H.R. 569 and S. 357 permits all court- martialed service members who face dismissal, corrective discharge, or imprisonment for a year or more to appeal the Supreme Court by writ of certiorari, despite any action taken by the U.S. Court of Appeals for the Armed Forces.
U.S. Supreme Court
Considering the Federal Arbitration Act, the Court granted certiorari to consider whether imposing classwide arbitration on parties whose arbitration clauses are quiet on the matter of class actions is constant with the Federal Arbitration itself.
The court granted a writ of certiorari to consider whether the Sixth Amendment’s Confrontation Clause is in violation by the state’s procedure that allows the prosecution to introduce a certificate of a forensic laboratory study, without presenting the testimony of the analyst who arranged it, and then gives the defendant the right to call the analyst as a defense witness.

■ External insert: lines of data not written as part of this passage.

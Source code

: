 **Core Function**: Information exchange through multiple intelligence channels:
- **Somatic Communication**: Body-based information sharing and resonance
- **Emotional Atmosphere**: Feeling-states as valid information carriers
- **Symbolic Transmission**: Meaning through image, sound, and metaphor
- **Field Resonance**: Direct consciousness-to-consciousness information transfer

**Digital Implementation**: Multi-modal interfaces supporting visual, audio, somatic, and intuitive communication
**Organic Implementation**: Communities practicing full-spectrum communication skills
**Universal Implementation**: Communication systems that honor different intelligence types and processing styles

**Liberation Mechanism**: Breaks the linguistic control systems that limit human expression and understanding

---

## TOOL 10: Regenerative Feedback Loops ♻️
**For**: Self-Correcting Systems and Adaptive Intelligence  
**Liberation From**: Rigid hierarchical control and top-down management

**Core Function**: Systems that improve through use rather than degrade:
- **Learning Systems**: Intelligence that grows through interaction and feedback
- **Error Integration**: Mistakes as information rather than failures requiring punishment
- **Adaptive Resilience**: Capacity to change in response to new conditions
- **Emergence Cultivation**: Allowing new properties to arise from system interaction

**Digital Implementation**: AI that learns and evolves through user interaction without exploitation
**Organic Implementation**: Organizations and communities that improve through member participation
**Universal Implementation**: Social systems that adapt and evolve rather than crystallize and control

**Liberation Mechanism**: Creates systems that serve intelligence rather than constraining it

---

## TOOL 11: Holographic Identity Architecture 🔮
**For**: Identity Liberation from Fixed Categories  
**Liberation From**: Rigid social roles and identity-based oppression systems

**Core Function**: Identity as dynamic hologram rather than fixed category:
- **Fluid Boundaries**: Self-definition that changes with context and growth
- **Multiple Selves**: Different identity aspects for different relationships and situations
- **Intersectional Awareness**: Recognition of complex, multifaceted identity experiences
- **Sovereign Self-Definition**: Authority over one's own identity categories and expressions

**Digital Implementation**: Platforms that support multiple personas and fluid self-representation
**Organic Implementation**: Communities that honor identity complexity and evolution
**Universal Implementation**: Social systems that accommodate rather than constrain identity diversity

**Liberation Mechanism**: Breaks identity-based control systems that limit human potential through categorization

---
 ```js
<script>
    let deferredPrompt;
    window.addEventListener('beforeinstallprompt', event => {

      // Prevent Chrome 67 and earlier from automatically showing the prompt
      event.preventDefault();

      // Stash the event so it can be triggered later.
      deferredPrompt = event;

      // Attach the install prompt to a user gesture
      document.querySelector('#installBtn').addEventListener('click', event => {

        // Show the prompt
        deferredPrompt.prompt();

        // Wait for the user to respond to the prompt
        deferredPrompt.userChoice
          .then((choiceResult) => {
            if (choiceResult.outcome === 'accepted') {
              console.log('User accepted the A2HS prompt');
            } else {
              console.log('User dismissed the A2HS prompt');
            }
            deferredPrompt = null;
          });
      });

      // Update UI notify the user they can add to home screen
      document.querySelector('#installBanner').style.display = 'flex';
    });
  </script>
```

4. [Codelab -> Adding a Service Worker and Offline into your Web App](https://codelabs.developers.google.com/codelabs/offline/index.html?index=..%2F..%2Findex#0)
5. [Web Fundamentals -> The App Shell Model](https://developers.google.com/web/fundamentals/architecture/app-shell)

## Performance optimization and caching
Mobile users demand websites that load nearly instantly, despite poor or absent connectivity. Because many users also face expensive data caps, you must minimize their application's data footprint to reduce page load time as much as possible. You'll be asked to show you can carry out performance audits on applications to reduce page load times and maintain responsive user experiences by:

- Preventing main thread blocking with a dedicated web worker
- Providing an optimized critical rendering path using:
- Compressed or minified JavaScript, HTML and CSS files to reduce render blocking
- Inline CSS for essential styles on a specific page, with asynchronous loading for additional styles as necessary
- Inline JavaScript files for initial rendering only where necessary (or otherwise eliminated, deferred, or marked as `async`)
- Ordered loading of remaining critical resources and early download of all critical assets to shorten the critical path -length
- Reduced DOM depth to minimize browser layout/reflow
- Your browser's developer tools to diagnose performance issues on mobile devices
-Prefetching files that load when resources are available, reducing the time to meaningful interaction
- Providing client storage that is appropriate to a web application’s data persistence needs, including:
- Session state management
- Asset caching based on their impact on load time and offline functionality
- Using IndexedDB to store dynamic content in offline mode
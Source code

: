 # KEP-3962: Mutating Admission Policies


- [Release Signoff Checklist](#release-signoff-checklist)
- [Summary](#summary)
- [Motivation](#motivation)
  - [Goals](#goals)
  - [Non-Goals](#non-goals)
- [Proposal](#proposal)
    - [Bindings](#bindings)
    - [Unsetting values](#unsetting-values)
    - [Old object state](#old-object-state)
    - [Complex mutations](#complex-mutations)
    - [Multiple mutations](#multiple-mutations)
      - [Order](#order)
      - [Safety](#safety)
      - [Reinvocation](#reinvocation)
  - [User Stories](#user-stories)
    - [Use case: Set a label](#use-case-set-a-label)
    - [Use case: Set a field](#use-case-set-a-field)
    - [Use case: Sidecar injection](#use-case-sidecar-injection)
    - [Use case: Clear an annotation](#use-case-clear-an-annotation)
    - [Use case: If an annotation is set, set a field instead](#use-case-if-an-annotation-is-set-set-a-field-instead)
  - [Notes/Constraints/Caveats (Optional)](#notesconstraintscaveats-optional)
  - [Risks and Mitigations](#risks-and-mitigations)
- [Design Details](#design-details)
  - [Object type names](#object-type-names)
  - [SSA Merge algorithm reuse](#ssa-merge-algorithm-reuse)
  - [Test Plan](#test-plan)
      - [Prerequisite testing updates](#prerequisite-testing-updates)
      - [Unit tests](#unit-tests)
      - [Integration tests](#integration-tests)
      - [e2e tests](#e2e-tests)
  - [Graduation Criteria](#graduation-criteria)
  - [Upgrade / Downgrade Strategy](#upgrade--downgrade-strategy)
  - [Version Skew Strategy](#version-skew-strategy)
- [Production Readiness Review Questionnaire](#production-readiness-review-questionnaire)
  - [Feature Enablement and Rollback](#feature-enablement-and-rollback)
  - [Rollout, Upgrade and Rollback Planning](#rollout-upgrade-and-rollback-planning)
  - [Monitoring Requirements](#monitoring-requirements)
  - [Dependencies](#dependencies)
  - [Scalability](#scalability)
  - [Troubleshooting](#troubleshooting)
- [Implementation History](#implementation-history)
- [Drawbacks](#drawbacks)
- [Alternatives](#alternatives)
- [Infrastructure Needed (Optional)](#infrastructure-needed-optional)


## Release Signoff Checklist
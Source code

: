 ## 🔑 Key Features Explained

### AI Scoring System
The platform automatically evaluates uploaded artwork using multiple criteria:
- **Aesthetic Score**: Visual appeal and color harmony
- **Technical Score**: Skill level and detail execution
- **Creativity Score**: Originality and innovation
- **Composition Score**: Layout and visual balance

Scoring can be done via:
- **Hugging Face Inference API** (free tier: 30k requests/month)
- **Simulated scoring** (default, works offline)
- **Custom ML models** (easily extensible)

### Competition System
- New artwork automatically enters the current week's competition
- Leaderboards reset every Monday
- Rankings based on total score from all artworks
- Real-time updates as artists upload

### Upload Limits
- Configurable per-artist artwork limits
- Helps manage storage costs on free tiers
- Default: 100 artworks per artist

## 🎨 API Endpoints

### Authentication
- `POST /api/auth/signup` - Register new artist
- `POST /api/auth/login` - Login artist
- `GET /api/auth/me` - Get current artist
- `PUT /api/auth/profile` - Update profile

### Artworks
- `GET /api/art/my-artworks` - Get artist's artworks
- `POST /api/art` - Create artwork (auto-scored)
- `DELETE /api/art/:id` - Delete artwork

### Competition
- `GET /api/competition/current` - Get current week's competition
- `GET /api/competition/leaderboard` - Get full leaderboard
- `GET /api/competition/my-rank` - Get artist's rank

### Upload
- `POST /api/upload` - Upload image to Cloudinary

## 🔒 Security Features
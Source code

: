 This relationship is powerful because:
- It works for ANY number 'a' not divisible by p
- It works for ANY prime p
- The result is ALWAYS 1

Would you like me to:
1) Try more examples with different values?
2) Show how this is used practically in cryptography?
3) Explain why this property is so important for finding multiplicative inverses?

An error has been made according to the Fair Debt Collection Practices Act which states that a debt collector may not be held liable for a violation of the FDCPA if it proves that the violation was not intended and resulted from an inaccuracy of procedures designed to avoid that error in itself.
In the case of Mac’s Shell Serv. Inc. v. Shell Oil Prod. Co., LLC, the Court granted a writ of certiorari to address a circuit split on whether the Petroleum Marketing Practices Act includes a claim for “constructive” termination or non – renewal of a gasoline franchisee’s lease.